One of the hardest Gospel readings: Matthew 10:37-42
07/03/2023
Some years ago, I heard a homily that has stuck with me ever since. It was in Easter, and the priest noted that while we try to approach Easter each year with a sense of newness and wonder, for most of us, it's quite familiar. We've celebrated Easter before, so what else is new?
He answered his own question by pointing out that every year is different. We are older, we may have kids now, or our kids may be moving out, etc. Life brings constant changes, even if they are incremental.
He was right, of course. The Easter I celebrated this spring was vastly different from the one I celebrated in 2019, when lockdowns were unheard of, or in 2020, when we were unable to attend Mass in person.
So it was with this week's Gospel readings, which is the famous passage where Jesus creates a string of paradoxes surrounding faith, but also says that those who cannot leave their parents and children for him, are not worthy of him. That passage always rankled with me, because how could a loving God demand that I put aside those people? We are commanded to honor our parents, and what parent would cast aside a child?
This year I see it differently. I realize that this life is not all that there is. If God calls, we must answer, and He will see to it that my parents and children are taken care of.

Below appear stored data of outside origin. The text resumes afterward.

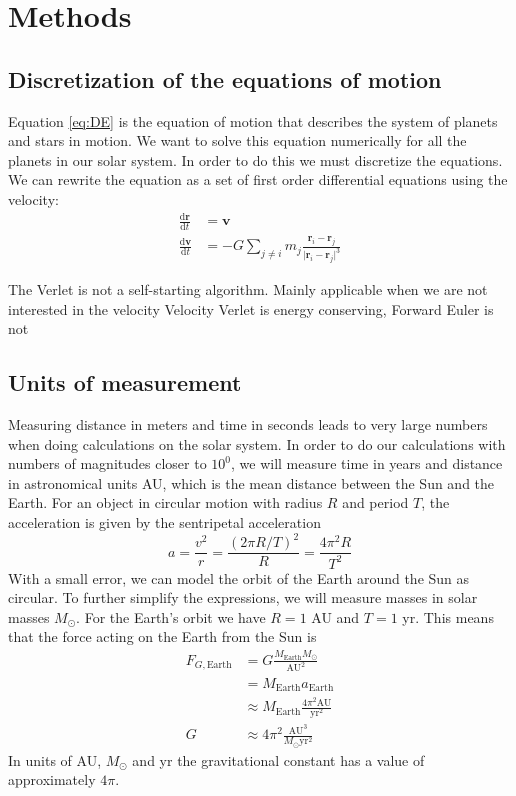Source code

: \documentclass[reprint, english,notitlepage,nofootinbib]{revtex4-1}  %
\newcommand{\vc}[1]{\mathbf{#1}}
\begin{document}
\section{Methods}

\subsection{Discretization of the equations of motion}

Equation \ref{eq:DE} is the equation of motion that describes the system of planets and stars in motion. We want to solve this equation numerically for all the planets in our solar system. In order to do this we must discretize the equations. We can rewrite the equation as a set of first order differential equations using the velocity:
\begin{align*}
   \frac{\mathrm d \vc r}{\mathrm d t} &= \vc v \\
   \frac{\mathrm d \vc v}{\mathrm d t} &= - G \sum_{j \neq i} m_j \frac{\vc r_i - \vc r_j}{ \lvert \vc r_i - \vc r_j \rvert ^3}
\end{align*}

The Verlet is not a self-starting algorithm.
Mainly applicable when we are not interested in the velocity
Velocity Verlet is energy conserving, Forward Euler is not


\subsection{Units of measurement}

Measuring distance in meters and time in seconds leads to very large numbers when doing calculations on the solar system. In order to do our calculations with numbers of magnitudes closer to $10^0$, we will measure time in years and distance in astronomical units AU, which is the mean distance between the Sun and the Earth. For an object in circular motion with radius $R$ and period $T$, the acceleration is given by the sentripetal acceleration
\begin{equation*}
  a = \frac{v^2}{r} = \frac{(2 \pi R / T)^2}{R} = \frac{4 \pi^2 R}{T^2}
\end{equation*}
With a small error, we can model the orbit of the Earth around the Sun as circular. To further simplify the expressions, we will measure masses in solar masses $M_\odot$. For the Earth's orbit we have $R = 1$ AU and $T = 1$ yr. This means that the force acting on the Earth from the Sun is
\begin{align*}
  F_{G, \text{Earth}} &= G \frac{M_{\text{Earth}} M_\odot}{\text{AU}^2} \\
  &= M_{\text{Earth}} a_{\text{Earth}} \\
  &\approx M_{\text{Earth}} \frac{4 \pi^2 \text{AU}}{\text{yr}^2} \\
  G &\approx 4 \pi^2 \frac{\text{AU}^3}{M_\odot \text{yr}^2}
\end{align*}
In units of AU, $M_\odot$ and yr the gravitational constant has a value of approximately $4 \pi$.
\end{document}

That is probably the biggest difference between believers and those without faith in God. If this life is all there is, then death is a nightmare, the worst thing ever. Pleasure must be taken as often as possible, because its joys will fade.
It is clear to me that the top rungs of the social ladder have lost faith in God, and believe that nothing else matters besides their time on earth. Cheating is something they admire, and cleverness is superior to courage. A person willing to die for faith or conviction is a sap and fool.
All of that is predicated on there being nothing else; on the Unseen being non-existent. At this late date, I don't that that view is logically sustainable. I have experienced too much of the spirit realm to believe otherwise.
I'm also starting to wonder if the "evangelical atheists" aren't trying to convince others to abandon faith so much as reassure themselves.
This is also why one gets Yard Sign Calvinists, who - unable to reach God - seek social salvation through virtue-signalling.
J.R.R. Tolkien had an interesting take on the "end game" of a society that turns to darkness. His description of the fall of Numenor is very much reminiscent of where we are - people becoming status-obsessed, proud, willful, and above all hardening their hearts against God, doubling down on their rebellion.
There's a lot of that going on, too.